Она встала и, целуя в лоб г-жу де Босеан, сказала:
– Дорогая, сейчас вы настоящая красавица. Я еще никогда не видела такого замечательного цвета лица.
Взглянув на Растиньяка, она слегка кивнула головой и вышла.
– Папаша Горио великолепен! – сказал Эжен, вспомнив, как старик ночью скручивал серебряную чашку.
Госпожа де Босеан задумалась и не слыхала его слов. Несколько минут прошло в молчании; бедный студент как-то стыдливо замер, не зная, говорить ли, оставаться – или же уйти.
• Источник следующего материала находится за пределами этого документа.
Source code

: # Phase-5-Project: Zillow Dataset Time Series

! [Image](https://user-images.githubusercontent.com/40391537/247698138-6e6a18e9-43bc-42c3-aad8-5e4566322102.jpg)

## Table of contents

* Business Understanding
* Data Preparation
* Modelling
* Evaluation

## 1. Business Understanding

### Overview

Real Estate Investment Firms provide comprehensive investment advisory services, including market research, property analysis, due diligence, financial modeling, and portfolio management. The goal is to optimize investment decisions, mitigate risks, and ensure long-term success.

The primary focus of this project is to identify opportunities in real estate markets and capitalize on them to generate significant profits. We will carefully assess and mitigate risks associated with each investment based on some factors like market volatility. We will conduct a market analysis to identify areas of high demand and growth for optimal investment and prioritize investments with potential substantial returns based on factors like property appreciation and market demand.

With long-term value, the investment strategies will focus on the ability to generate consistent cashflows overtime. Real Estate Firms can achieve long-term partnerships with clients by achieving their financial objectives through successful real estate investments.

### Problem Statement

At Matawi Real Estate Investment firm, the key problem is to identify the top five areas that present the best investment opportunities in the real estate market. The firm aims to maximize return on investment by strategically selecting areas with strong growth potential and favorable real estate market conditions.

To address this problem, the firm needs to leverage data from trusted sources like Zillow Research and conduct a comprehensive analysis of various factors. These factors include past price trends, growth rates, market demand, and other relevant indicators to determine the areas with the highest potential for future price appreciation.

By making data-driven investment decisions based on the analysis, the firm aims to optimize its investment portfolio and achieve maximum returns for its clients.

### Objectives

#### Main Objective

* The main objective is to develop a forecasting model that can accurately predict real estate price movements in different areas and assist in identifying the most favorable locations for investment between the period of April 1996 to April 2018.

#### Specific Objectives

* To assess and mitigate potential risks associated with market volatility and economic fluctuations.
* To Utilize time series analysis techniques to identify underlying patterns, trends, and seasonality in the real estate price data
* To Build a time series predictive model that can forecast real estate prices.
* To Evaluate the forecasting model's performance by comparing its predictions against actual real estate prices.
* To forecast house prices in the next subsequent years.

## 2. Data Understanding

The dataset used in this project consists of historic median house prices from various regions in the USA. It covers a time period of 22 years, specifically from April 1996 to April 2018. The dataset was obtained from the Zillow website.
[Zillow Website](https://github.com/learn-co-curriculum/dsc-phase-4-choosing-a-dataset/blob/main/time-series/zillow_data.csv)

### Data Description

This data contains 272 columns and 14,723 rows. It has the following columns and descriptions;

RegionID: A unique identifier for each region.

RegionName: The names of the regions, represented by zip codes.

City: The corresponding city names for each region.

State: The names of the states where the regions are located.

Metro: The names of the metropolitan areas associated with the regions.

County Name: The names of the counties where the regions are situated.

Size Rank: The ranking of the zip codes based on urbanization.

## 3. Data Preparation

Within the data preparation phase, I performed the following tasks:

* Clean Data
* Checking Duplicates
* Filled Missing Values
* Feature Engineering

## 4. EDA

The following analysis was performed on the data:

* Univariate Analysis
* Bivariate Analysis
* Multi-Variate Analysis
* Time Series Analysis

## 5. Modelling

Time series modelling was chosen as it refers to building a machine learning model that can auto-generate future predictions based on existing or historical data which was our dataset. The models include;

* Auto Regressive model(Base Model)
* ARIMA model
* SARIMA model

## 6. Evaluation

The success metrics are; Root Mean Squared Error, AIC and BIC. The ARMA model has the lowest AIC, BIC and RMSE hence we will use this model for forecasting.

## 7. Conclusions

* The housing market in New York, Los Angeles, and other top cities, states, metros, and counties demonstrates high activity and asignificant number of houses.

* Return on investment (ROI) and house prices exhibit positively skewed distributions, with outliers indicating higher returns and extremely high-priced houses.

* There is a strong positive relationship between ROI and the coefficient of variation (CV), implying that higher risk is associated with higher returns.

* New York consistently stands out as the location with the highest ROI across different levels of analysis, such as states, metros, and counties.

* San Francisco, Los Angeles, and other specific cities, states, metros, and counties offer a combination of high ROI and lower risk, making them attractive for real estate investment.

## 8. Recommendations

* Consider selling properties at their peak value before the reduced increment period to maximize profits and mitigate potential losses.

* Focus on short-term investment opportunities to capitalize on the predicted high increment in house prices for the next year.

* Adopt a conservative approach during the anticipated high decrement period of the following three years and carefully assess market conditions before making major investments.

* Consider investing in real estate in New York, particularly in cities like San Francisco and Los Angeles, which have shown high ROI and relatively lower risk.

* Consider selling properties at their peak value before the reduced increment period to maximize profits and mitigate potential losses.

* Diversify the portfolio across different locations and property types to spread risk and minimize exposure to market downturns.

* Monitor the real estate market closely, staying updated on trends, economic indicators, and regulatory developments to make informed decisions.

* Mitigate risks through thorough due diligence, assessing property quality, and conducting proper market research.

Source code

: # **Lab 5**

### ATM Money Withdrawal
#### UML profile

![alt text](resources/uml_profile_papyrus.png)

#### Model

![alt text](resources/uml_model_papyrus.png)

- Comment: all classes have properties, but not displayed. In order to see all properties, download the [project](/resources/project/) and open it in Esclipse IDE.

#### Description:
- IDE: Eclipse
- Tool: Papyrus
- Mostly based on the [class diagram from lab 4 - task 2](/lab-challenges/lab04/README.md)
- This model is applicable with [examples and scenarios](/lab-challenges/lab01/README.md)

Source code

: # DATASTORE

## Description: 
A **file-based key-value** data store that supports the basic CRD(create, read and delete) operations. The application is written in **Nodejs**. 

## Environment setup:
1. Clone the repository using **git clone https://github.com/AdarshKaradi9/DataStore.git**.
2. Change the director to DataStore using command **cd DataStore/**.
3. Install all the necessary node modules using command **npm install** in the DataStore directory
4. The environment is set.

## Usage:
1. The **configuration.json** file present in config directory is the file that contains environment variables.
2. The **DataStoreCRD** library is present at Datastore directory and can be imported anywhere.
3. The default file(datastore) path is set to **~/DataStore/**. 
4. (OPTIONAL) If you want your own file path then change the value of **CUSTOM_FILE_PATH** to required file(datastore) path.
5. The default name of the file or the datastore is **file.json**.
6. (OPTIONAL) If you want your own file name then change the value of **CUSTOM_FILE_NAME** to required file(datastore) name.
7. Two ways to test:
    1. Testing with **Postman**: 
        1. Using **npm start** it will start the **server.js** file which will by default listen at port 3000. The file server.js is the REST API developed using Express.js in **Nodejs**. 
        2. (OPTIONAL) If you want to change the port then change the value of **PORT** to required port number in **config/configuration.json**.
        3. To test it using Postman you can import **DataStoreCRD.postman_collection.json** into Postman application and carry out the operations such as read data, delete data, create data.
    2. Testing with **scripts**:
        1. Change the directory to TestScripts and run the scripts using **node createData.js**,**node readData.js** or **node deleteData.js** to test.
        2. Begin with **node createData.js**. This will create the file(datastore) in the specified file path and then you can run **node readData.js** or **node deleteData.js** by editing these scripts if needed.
– Свет зол и гнусен, – заговорила, наконец, виконтесса. – Едва обрушится на нас несчастье, всегда найдется друг, готовый сейчас же поспешить к нам с известием об этом, покопаться в нашем сердце своим кинжалом, предоставляя нам любоваться его красивой рукоятью. И вот уже пошли сарказмы! Пошли насмешки! О, я не дам себя в обиду!
Она подняла голову, и в этом движении почувствовалась знатная дама; в гордом ее взгляде сверкнули молнии.
– Ах, вы здесь! – воскликнула она, увидев Эжена.
– Да, все еще! – жалобно ответил он.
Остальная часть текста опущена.